The primary aim of cancer screening programs is to reduce the rate of death from cancer. To be effective, screening must detect potential life-threatening cancers at an early curable stage and reduce the incidence of late-stage cancer. It is clear that misdiagnosis (overdiagnosis) of tumors unlikely to cause illness will subject women to unnecessary harmful treatment (various combinations of surgery, radiation therapy, hormonal therapy, and chemotherapy).
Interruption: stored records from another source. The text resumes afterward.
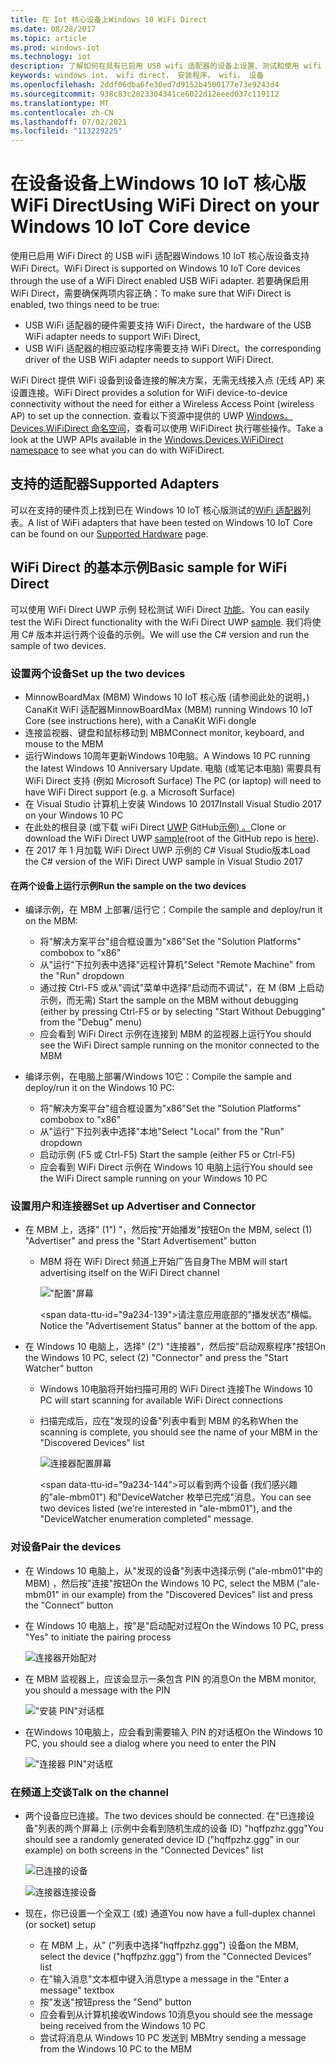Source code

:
 ```yaml
---
title: 在 Iot 核心设备上Windows 10 WiFi Direct
ms.date: 08/28/2017
ms.topic: article
ms.prod: windows-iot
ms.technology: iot
description: 了解如何在具有已启用 USB wifi 适配器的设备上设置、测试和使用 wifi direct。
keywords: windows iot， wifi direct， 安装程序， wifi， 设备
ms.openlocfilehash: 2ddf06dba6fe30ed7d9152b4500177e73e9243d4
ms.sourcegitcommit: 938c83c2823304341ce6022d12eeed037c119112
ms.translationtype: MT
ms.contentlocale: zh-CN
ms.lasthandoff: 07/02/2021
ms.locfileid: "113229225"
---
```

# <a name="using-wifi-direct-on-your-windows-10-iot-core-device"></a><span data-ttu-id="9a234-104">在设备设备上Windows 10 IoT 核心版 WiFi Direct</span><span class="sxs-lookup"><span data-stu-id="9a234-104">Using WiFi Direct on your Windows 10 IoT Core device</span></span>

<span data-ttu-id="9a234-105">使用已启用 WiFi Direct 的 USB wiFi 适配器Windows 10 IoT 核心版设备支持 WiFi Direct。</span><span class="sxs-lookup"><span data-stu-id="9a234-105">WiFi Direct is supported on Windows 10 IoT Core devices through the use of a WiFi Direct enabled USB WiFi adapter.</span></span> <span data-ttu-id="9a234-106">若要确保启用 WiFi Direct，需要确保两项内容正确：</span><span class="sxs-lookup"><span data-stu-id="9a234-106">To make sure that WiFi Direct is enabled, two things need to be true:</span></span>
* <span data-ttu-id="9a234-107">USB WiFi 适配器的硬件需要支持 WiFi Direct，</span><span class="sxs-lookup"><span data-stu-id="9a234-107">the hardware of the USB WiFi adapter needs to support WiFi Direct,</span></span>
* <span data-ttu-id="9a234-108">USB WiFi 适配器的相应驱动程序需要支持 WiFi Direct。</span><span class="sxs-lookup"><span data-stu-id="9a234-108">the corresponding driver of the USB WiFi adapter needs to support WiFi Direct.</span></span> 

<span data-ttu-id="9a234-109">WiFi Direct 提供 WiFi 设备到设备连接的解决方案，无需无线接入点 (无线 AP) 来设置连接。</span><span class="sxs-lookup"><span data-stu-id="9a234-109">WiFi Direct provides a solution for WiFi device-to-device connectivity without the need for either a Wireless Access Point (wireless AP) to set up the connection.</span></span> <span data-ttu-id="9a234-110">查看以下资源中提供的 UWP [Windows。Devices.WiFiDirect 命名空间](https://msdn.microsoft.com/library/windows/apps/windows.devices.wifidirect.aspx)，查看可以使用 WiFiDirect 执行哪些操作。</span><span class="sxs-lookup"><span data-stu-id="9a234-110">Take a look at the UWP APIs available in the [Windows.Devices.WiFiDirect namespace](https://msdn.microsoft.com/library/windows/apps/windows.devices.wifidirect.aspx) to see what you can do with WiFiDirect.</span></span>

## <a name="supported-adapters"></a><span data-ttu-id="9a234-111">支持的适配器</span><span class="sxs-lookup"><span data-stu-id="9a234-111">Supported Adapters</span></span>

<span data-ttu-id="9a234-112">可以在支持的硬件页上找到已在 Windows 10 IoT 核心版测试的[WiFi 适配器](../learn-about-hardware/HardwareCompatList.md)列表。</span><span class="sxs-lookup"><span data-stu-id="9a234-112">A list of WiFi adapters that have been tested on Windows 10 IoT Core can be found on our [Supported Hardware](../learn-about-hardware/HardwareCompatList.md) page.</span></span> 

## <a name="basic-sample-for-wifi-direct"></a><span data-ttu-id="9a234-113">WiFi Direct 的基本示例</span><span class="sxs-lookup"><span data-stu-id="9a234-113">Basic sample for WiFi Direct</span></span>

<span data-ttu-id="9a234-114">可以使用 WiFi Direct UWP 示例 轻松测试 WiFi Direct [功能](https://github.com/Microsoft/Windows-universal-samples/tree/master/Samples/WiFiDirect)。</span><span class="sxs-lookup"><span data-stu-id="9a234-114">You can easily test the WiFi Direct functionality with the WiFi Direct UWP [sample](https://github.com/Microsoft/Windows-universal-samples/tree/master/Samples/WiFiDirect).</span></span> <span data-ttu-id="9a234-115">我们将使用 C# 版本并运行两个设备的示例。</span><span class="sxs-lookup"><span data-stu-id="9a234-115">We will use the C# version and run the sample of two devices.</span></span>

### <a name="set-up-the-two-devices"></a><span data-ttu-id="9a234-116">设置两个设备</span><span class="sxs-lookup"><span data-stu-id="9a234-116">Set up the two devices</span></span>
* <span data-ttu-id="9a234-117">MinnowBoardMax (MBM) Windows 10 IoT 核心版 (请参阅此处的说明，) CanaKit WiFi 适配器</span><span class="sxs-lookup"><span data-stu-id="9a234-117">MinnowBoardMax (MBM) running Windows 10 IoT Core (see instructions here), with a CanaKit WiFi dongle</span></span>
* <span data-ttu-id="9a234-118">连接监视器、键盘和鼠标移动到 MBM</span><span class="sxs-lookup"><span data-stu-id="9a234-118">Connect monitor, keyboard, and mouse to the MBM</span></span>
* <span data-ttu-id="9a234-119">运行Windows 10周年更新Windows 10电脑。</span><span class="sxs-lookup"><span data-stu-id="9a234-119">A Windows 10 PC running the latest Windows 10 Anniversary Update.</span></span> <span data-ttu-id="9a234-120">电脑 (或笔记本电脑) 需要具有 WiFi Direct 支持 (例如 Microsoft Surface) </span><span class="sxs-lookup"><span data-stu-id="9a234-120">The PC (or laptop) will need to have WiFi Direct support (e.g. a Microsoft Surface)</span></span>
* <span data-ttu-id="9a234-121">在 Visual Studio 计算机上安装 Windows 10 2017</span><span class="sxs-lookup"><span data-stu-id="9a234-121">Install Visual Studio 2017 on your Windows 10 PC</span></span>
* <span data-ttu-id="9a234-122">在此处的根目录 (或下载 wiFi Direct [UWP](https://github.com/Microsoft/Windows-universal-samples/tree/master/Samples/WiFiDirect) GitHub[示例) 。](https://github.com/Microsoft/Windows-universal-samples)</span><span class="sxs-lookup"><span data-stu-id="9a234-122">Clone or download the WiFi Direct UWP [sample](https://github.com/Microsoft/Windows-universal-samples/tree/master/Samples/WiFiDirect)(root of the GitHub repo is [here](https://github.com/Microsoft/Windows-universal-samples)).</span></span>
* <span data-ttu-id="9a234-123">在 2017 年 1 月加载 WiFi Direct UWP 示例的 C# Visual Studio版本</span><span class="sxs-lookup"><span data-stu-id="9a234-123">Load the C# version of the WiFi Direct UWP sample in Visual Studio 2017</span></span>

#### <a name="run-the-sample-on-the-two-devices"></a><span data-ttu-id="9a234-124">在两个设备上运行示例</span><span class="sxs-lookup"><span data-stu-id="9a234-124">Run the sample on the two devices</span></span>
* <span data-ttu-id="9a234-125">编译示例，在 MBM 上部署/运行它：</span><span class="sxs-lookup"><span data-stu-id="9a234-125">Compile the sample and deploy/run it on the MBM:</span></span>

    * <span data-ttu-id="9a234-126">将"解决方案平台"组合框设置为"x86"</span><span class="sxs-lookup"><span data-stu-id="9a234-126">Set the "Solution Platforms" combobox to "x86"</span></span>
    * <span data-ttu-id="9a234-127">从"运行"下拉列表中选择"远程计算机"</span><span class="sxs-lookup"><span data-stu-id="9a234-127">Select "Remote Machine" from the "Run" dropdown</span></span>
    * <span data-ttu-id="9a234-128">通过按 Ctrl-F5 或从"调试"菜单中选择"启动而不调试"，在 M (BM 上启动示例，而无需) </span><span class="sxs-lookup"><span data-stu-id="9a234-128">Start the sample on the MBM without debugging (either by pressing Ctrl-F5 or by selecting "Start Without Debugging" from the "Debug" menu)</span></span>
    * <span data-ttu-id="9a234-129">应会看到 WiFi Direct 示例在连接到 MBM 的监视器上运行</span><span class="sxs-lookup"><span data-stu-id="9a234-129">You should see the WiFi Direct sample running on the monitor connected to the MBM</span></span>
* <span data-ttu-id="9a234-130">编译示例，在电脑上部署/Windows 10它：</span><span class="sxs-lookup"><span data-stu-id="9a234-130">Compile the sample and deploy/run it on the Windows 10 PC:</span></span>
    * <span data-ttu-id="9a234-131">将"解决方案平台"组合框设置为"x86"</span><span class="sxs-lookup"><span data-stu-id="9a234-131">Set the "Solution Platforms" combobox to "x86"</span></span>
    * <span data-ttu-id="9a234-132">从"运行"下拉列表中选择"本地"</span><span class="sxs-lookup"><span data-stu-id="9a234-132">Select "Local" from the "Run" dropdown</span></span>
    * <span data-ttu-id="9a234-133">启动示例 (F5 或 Ctrl-F5) </span><span class="sxs-lookup"><span data-stu-id="9a234-133">Start the sample (either F5 or Ctrl-F5)</span></span>
    * <span data-ttu-id="9a234-134">应会看到 WiFi Direct 示例在 Windows 10 电脑上运行</span><span class="sxs-lookup"><span data-stu-id="9a234-134">You should see the WiFi Direct sample running on your Windows 10 PC</span></span>

### <a name="set-up-advertiser-and-connector"></a><span data-ttu-id="9a234-135">设置用户和连接器</span><span class="sxs-lookup"><span data-stu-id="9a234-135">Set up Advertiser and Connector</span></span>
* <span data-ttu-id="9a234-136">在 MBM 上，选择" (1") "，然后按"开始播发"按钮</span><span class="sxs-lookup"><span data-stu-id="9a234-136">On the MBM, select (1) "Advertiser" and press the "Start Advertisement" button</span></span>

    * <span data-ttu-id="9a234-137">MBM 将在 WiFi Direct 频道上开始广告自身</span><span class="sxs-lookup"><span data-stu-id="9a234-137">The MBM will start advertising itself on the WiFi Direct channel</span></span>

        !["配置"屏幕](../media/SetupWiFiDirect/Advertiser01.png)

        <span data-ttu-id="9a234-139&quot;>请注意应用底部的&quot;播发状态&quot;横幅。</span><span class=&quot;sxs-lookup&quot;><span data-stu-id=&quot;9a234-139&quot;>Notice the &quot;Advertisement Status&quot; banner at the bottom of the app.</span></span>
    
* <span data-ttu-id=&quot;9a234-140&quot;>在 Windows 10 电脑上，选择&quot; (2") "连接器"，然后按"启动观察程序"按钮</span><span class="sxs-lookup"><span data-stu-id="9a234-140">On the Windows 10 PC, select (2) "Connector" and press the "Start Watcher" button</span></span> 

    * <span data-ttu-id="9a234-141">Windows 10电脑将开始扫描可用的 WiFi Direct 连接</span><span class="sxs-lookup"><span data-stu-id="9a234-141">The Windows 10 PC will start scanning for available WiFi Direct connections</span></span>
    * <span data-ttu-id="9a234-142">扫描完成后，应在"发现的设备"列表中看到 MBM 的名称</span><span class="sxs-lookup"><span data-stu-id="9a234-142">When the scanning is complete, you should see the name of your MBM in the "Discovered Devices" list</span></span>

        ![连接器配置屏幕](../media/SetupWiFiDirect/Connector01.png)

        <span data-ttu-id="9a234-144&quot;>可以看到两个设备 (我们感兴趣的&quot;ale-mbm01") 和"DeviceWatcher 枚举已完成"消息。</span><span class="sxs-lookup"><span data-stu-id="9a234-144">You can see two devices listed (we're interested in "ale-mbm01"), and the "DeviceWatcher enumeration completed" message.</span></span>

### <a name="pair-the-devices"></a><span data-ttu-id="9a234-145">对设备</span><span class="sxs-lookup"><span data-stu-id="9a234-145">Pair the devices</span></span>
* <span data-ttu-id="9a234-146">在 Windows 10 电脑上，从"发现的设备"列表中选择示例 ("ale-mbm01"中的 MBM) ，然后按"连接"按钮</span><span class="sxs-lookup"><span data-stu-id="9a234-146">On the Windows 10 PC, select the MBM ("ale-mbm01" in our example) from the "Discovered Devices" list and press the "Connect" button</span></span>
* <span data-ttu-id="9a234-147">在 Windows 10 电脑上，按"是"启动配对过程</span><span class="sxs-lookup"><span data-stu-id="9a234-147">On the Windows 10 PC, press "Yes" to initiate the pairing process</span></span>

    ![连接器开始配对](../media/SetupWiFiDirect/Connector02.png)

* <span data-ttu-id="9a234-149">在 MBM 监视器上，应该会显示一条包含 PIN 的消息</span><span class="sxs-lookup"><span data-stu-id="9a234-149">On the MBM monitor, you should a message with the PIN</span></span>

    !["安装 PIN"对话框](../media/SetupWiFiDirect/Advertiser02.png)

* <span data-ttu-id="9a234-151">在Windows 10电脑上，应会看到需要输入 PIN 的对话框</span><span class="sxs-lookup"><span data-stu-id="9a234-151">On the Windows 10 PC, you should see a dialog where you need to enter the PIN</span></span>

    !["连接器 PIN"对话框](../media/SetupWiFiDirect/Connector03.png)

### <a name="talk-on-the-channel"></a><span data-ttu-id="9a234-153">在频道上交谈</span><span class="sxs-lookup"><span data-stu-id="9a234-153">Talk on the channel</span></span>
* <span data-ttu-id="9a234-154">两个设备应已连接。</span><span class="sxs-lookup"><span data-stu-id="9a234-154">The two devices should be connected.</span></span> <span data-ttu-id="9a234-155">在"已连接设备"列表的两个屏幕上 (示例中会看到随机生成的设备 ID) "hqffpzhz.ggg"</span><span class="sxs-lookup"><span data-stu-id="9a234-155">You should see a randomly generated device ID ("hqffpzhz.ggg" in our example) on both screens in the "Connected Devices" list</span></span>

    ![已连接的设备](../media/SetupWiFiDirect/Advertiser03.png)

    ![连接器连接设备](../media/SetupWiFiDirect/Connector04.png)

* <span data-ttu-id="9a234-158">现在，你已设置一个全双工 (或) 通道</span><span class="sxs-lookup"><span data-stu-id="9a234-158">You now have a full-duplex channel (or socket) setup</span></span>

    * <span data-ttu-id="9a234-159">在 MBM 上，从" ("列表中选择"hqffpzhz.ggg") 设备</span><span class="sxs-lookup"><span data-stu-id="9a234-159">on the MBM, select the device ("hqffpzhz.ggg") from the "Connected Devices" list</span></span>
    * <span data-ttu-id="9a234-160">在"输入消息"文本框中键入消息</span><span class="sxs-lookup"><span data-stu-id="9a234-160">type a message in the "Enter a message" textbox</span></span>
    * <span data-ttu-id="9a234-161">按"发送"按钮</span><span class="sxs-lookup"><span data-stu-id="9a234-161">press the "Send" button</span></span>
    * <span data-ttu-id="9a234-162">应会看到从计算机接收Windows 10消息</span><span class="sxs-lookup"><span data-stu-id="9a234-162">you should see the message being received from the Windows 10 PC</span></span>
    * <span data-ttu-id="9a234-163">尝试将消息从 Windows 10 PC 发送到 MBM</span><span class="sxs-lookup"><span data-stu-id="9a234-163">try sending a message from the Windows 10 PC to the MBM</span></span>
This study investigated trends over 3 decades of screening mammography in the incidence of early-stage breast cancer (ductal carcinoma in situ [DCIS] or localized disease) and late-stage breast cancer (regional or distant disease) among women 40 years or older. Surveillance, Epidemiology, and End Results (SEER) data for 1976 through 2008 were used to determine whether increased detection of early-stage cancers would result in reduction in the incidence of late-stage cancers. Data were adjusted for the transient excess incidence associated with hormone replacement therapy and for trends in the incidence of breast cancer among women younger than 40 years.
The data show that use of screening mammography in the United States over the past 3 decades has doubled the number of cases of early-stage breast cancer detected each year (from 112 to 234 cases per 100,000 women—representing an absolute increase of 122 cases per 100,000 women). During this same study period, there was only an 8% decrease in the rate at which women present with late-stage cancer (from 102 to 94 cases per 100,000 women—an absolute decrease of 8 cases per 100,000 women). Assuming a constant underlying disease burden in these women, only 8 of the 122 additional early-stage cancers diagnosed were destined to progress to advanced disease, which implies a detection of 114 excess cases per 100,000 women. During the study period, screening detected tumors in more than 1 million US women that would have not resulted in clinical symptoms. In 2008, it is estimated that breast cancer was overdiagnosed in more than 70,000 women, accounting for 31% of all breast cancers detected.
These findings indicate that screening is associated with substantial over diagnosis, accounting for nearly a third of all newly diagnosed breast cancers, while having only a small effect on the rate of death from breast cancer. These data raise serious concerns over the value of screening mammography.